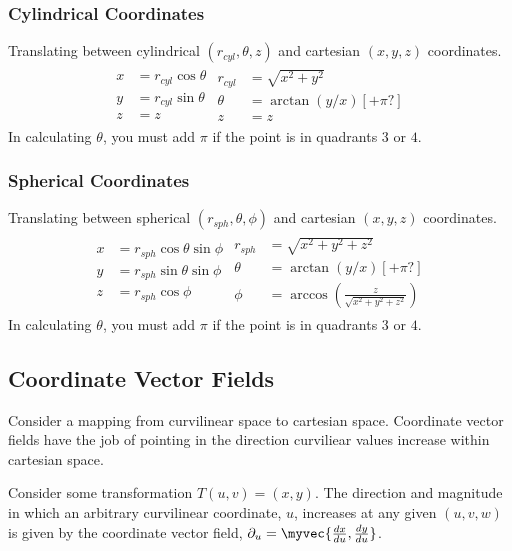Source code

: \documentclass[11pt]{article}
\newenvironment{mybox}
{\begin{tcolorbox}[colback=red!5!white,colframe=red!75!black]}
{\end{tcolorbox}}
\begin{document}
\subsubsection{Cylindrical Coordinates}
\begin{mybox}
    Translating between cylindrical $(r_{cyl},\theta,z)$ and cartesian $(x,y,z)$ coordinates.
    \begin{align*}
        \begin{split}
            x &= r_{cyl}\cos{\theta}\\
            y &= r_{cyl}\sin{\theta}\\
            z &= z
        \end{split}
        \begin{split}
            r_{cyl} &= \sqrt{x^2+y^2} \\
        \theta &= \arctan{\left(y/x\right)} [+\pi?]\\
        z &= z
        \end{split}
    \end{align*}
    In calculating $\theta$, you must add $\pi$ if the point is in quadrants $3$ or $4$.
\end{mybox}
\subsubsection{Spherical Coordinates}
\begin{mybox}
Translating between spherical $(r_{sph},\theta,\phi)$ and cartesian $(x,y,z)$ coordinates.
    \begin{align*}
        \begin{split}
            x &= r_{sph}\cos{\theta}\sin{\phi}\\
            y &= r_{sph}\sin{\theta}\sin{\phi}\\
            z &= r_{sph}\cos{\phi}
        \end{split}
        \begin{split}
            r_{sph} &= \sqrt{x^2+y^2+z^2}\\
            \theta  &= \arctan{\left(y/x\right)} [+\pi?]\\
            \phi    &= \arccos{\left(\frac{z}{\sqrt{x^2+y^2+z^2}}\right)}
        \end{split}
    \end{align*}
    In calculating $\theta$, you must add $\pi$ if the point is in quadrants $3$ or $4$.
\end{mybox}

\subsection{Coordinate Vector Fields}
Consider a mapping from curvilinear space to cartesian space. Coordinate vector fields have the job of pointing in the direction curviliear values increase within cartesian space.
\begin{mybox}
    Consider some transformation $T(u,v)=(x,y)$. The direction and magnitude in which an arbitrary curvilinear coordinate, $u$, increases at any given $(u,v,w)$ is given by the coordinate vector field, $\partial_u = \myvec{\frac{dx}{du},\frac{dy}{du}}$.
\end{mybox}
\end{document}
--- --- ---
Count how many lines in the records hold the string "between"; reply with the number alone.

> [RESULT FOR THIS TASK]:
2